-- Dataset records follows --

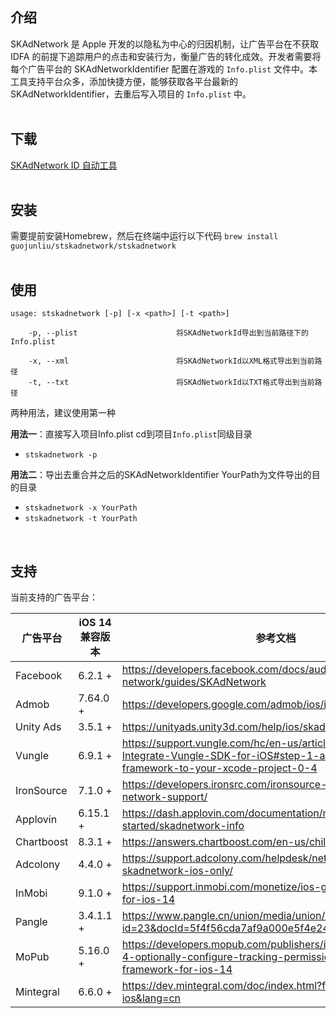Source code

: ## 介绍

SKAdNetwork 是 Apple 开发的以隐私为中心的归因机制，让广告平台在不获取 IDFA 的前提下追踪用户的点击和安装行为，衡量广告的转化成效。开发者需要将每个广告平台的 SKAdNetworkIdentifier 配置在游戏的 `Info.plist` 文件中。本工具支持平台众多，添加快捷方便，能够获取各平台最新的 SKAdNetworkIdentifier，去重后写入项目的 `Info.plist` 中。
<br><br/>
## 下载
[SKAdNetwork ID 自动工具](https://github.com/guojunliu/homebrew-stskadnetwork "stskadnetwork")
<br><br/>
## 安装
需要提前安装Homebrew，然后在终端中运行以下代码
`brew install guojunliu/stskadnetwork/stskadnetwork`
<br><br/>
## 使用

```
usage: stskadnetwork [-p] [-x <path>] [-t <path>]

    -p, --plist                      将SKAdNetworkId导出到当前路径下的Info.plist

    -x, --xml                        将SKAdNetworkId以XML格式导出到当前路径
    -t, --txt                        将SKAdNetworkId以TXT格式导出到当前路径
```
两种用法，建议使用第一种

**用法一**：直接写入项目Info.plist
cd到项目`Info.plist`同级目录

- `stskadnetwork -p`

**用法二**：导出去重合并之后的SKAdNetworkIdentifier
YourPath为文件导出的目的目录
- `stskadnetwork -x YourPath`
- `stskadnetwork -t YourPath`
<br>

## 支持
当前支持的广告平台：

| 广告平台 | iOS 14 兼容版本 | 参考文档 |
| ------------ | ------------ | ------------ |
| Facebook | 6.2.1 + | https://developers.facebook.com/docs/audience-network/guides/SKAdNetwork |
|Admob | 7.64.0 + | https://developers.google.com/admob/ios/ios14 |
| Unity Ads | 3.5.1 + | https://unityads.unity3d.com/help/ios/skadnetwork-ids |
| Vungle | 6.9.1 + | https://support.vungle.com/hc/en-us/articles/360002925791-Integrate-Vungle-SDK-for-iOS#step-1-add-the-vungle-framework-to-your-xcode-project-0-4 |
| IronSource | 7.1.0 + | https://developers.ironsrc.com/ironsource-mobile/ios/ios-14-network-support/ |
| Applovin | 6.15.1 + | https://dash.applovin.com/documentation/mediation/ios/getting-started/skadnetwork-info |
| Chartboost | 8.3.1 + | https://answers.chartboost.com/en-us/child_article/ios-14 |
| Adcolony | 4.4.0 + | https://support.adcolony.com/helpdesk/network-ids-for-skadnetwork-ios-only/ |
| InMobi | 9.1.0 + | https://support.inmobi.com/monetize/ios-guidelines/preparing-for-ios-14 |
| Pangle | 3.4.1.1 + | https://www.pangle.cn/union/media/union/download/detail?id=23&docId=5f4f56cda7af9a000e5f4e24&osType=ios |
| MoPub | 5.16.0 + | https://developers.mopub.com/publishers/ios/integrate/#step-4-optionally-configure-tracking-permission-alert-using-att-framework-for-ios-14 |
| Mintegral | 6.6.0 + | https://dev.mintegral.com/doc/index.html?file=sdk-m_sdk-ios&lang=cn |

-- Dataset records concluded --

Leave out the pictures and repeat everything else in the records exactly.

Expected output
Source code

: ## 介绍

SKAdNetwork 是 Apple 开发的以隐私为中心的归因机制，让广告平台在不获取 IDFA 的前提下追踪用户的点击和安装行为，衡量广告的转化成效。开发者需要将每个广告平台的 SKAdNetworkIdentifier 配置在游戏的 `Info.plist` 文件中。本工具支持平台众多，添加快捷方便，能够获取各平台最新的 SKAdNetworkIdentifier，去重后写入项目的 `Info.plist` 中。
<br><br/>
## 下载
[SKAdNetwork ID 自动工具](https://github.com/guojunliu/homebrew-stskadnetwork "stskadnetwork")
<br><br/>
## 安装
需要提前安装Homebrew，然后在终端中运行以下代码
`brew install guojunliu/stskadnetwork/stskadnetwork`
<br><br/>
## 使用

```
usage: stskadnetwork [-p] [-x <path>] [-t <path>]

    -p, --plist                      将SKAdNetworkId导出到当前路径下的Info.plist

    -x, --xml                        将SKAdNetworkId以XML格式导出到当前路径
    -t, --txt                        将SKAdNetworkId以TXT格式导出到当前路径
```
两种用法，建议使用第一种

**用法一**：直接写入项目Info.plist
cd到项目`Info.plist`同级目录

- `stskadnetwork -p`

**用法二**：导出去重合并之后的SKAdNetworkIdentifier
YourPath为文件导出的目的目录
- `stskadnetwork -x YourPath`
- `stskadnetwork -t YourPath`
<br>

## 支持
当前支持的广告平台：

| 广告平台 | iOS 14 兼容版本 | 参考文档 |
| ------------ | ------------ | ------------ |
| Facebook | 6.2.1 + | https://developers.facebook.com/docs/audience-network/guides/SKAdNetwork |
|Admob | 7.64.0 + | https://developers.google.com/admob/ios/ios14 |
| Unity Ads | 3.5.1 + | https://unityads.unity3d.com/help/ios/skadnetwork-ids |
| Vungle | 6.9.1 + | https://support.vungle.com/hc/en-us/articles/360002925791-Integrate-Vungle-SDK-for-iOS#step-1-add-the-vungle-framework-to-your-xcode-project-0-4 |
| IronSource | 7.1.0 + | https://developers.ironsrc.com/ironsource-mobile/ios/ios-14-network-support/ |
| Applovin | 6.15.1 + | https://dash.applovin.com/documentation/mediation/ios/getting-started/skadnetwork-info |
| Chartboost | 8.3.1 + | https://answers.chartboost.com/en-us/child_article/ios-14 |
| Adcolony | 4.4.0 + | https://support.adcolony.com/helpdesk/network-ids-for-skadnetwork-ios-only/ |
| InMobi | 9.1.0 + | https://support.inmobi.com/monetize/ios-guidelines/preparing-for-ios-14 |
| Pangle | 3.4.1.1 + | https://www.pangle.cn/union/media/union/download/detail?id=23&docId=5f4f56cda7af9a000e5f4e24&osType=ios |
| MoPub | 5.16.0 + | https://developers.mopub.com/publishers/ios/integrate/#step-4-optionally-configure-tracking-permission-alert-using-att-framework-for-ios-14 |
| Mintegral | 6.6.0 + | https://dev.mintegral.com/doc/index.html?file=sdk-m_sdk-ios&lang=cn |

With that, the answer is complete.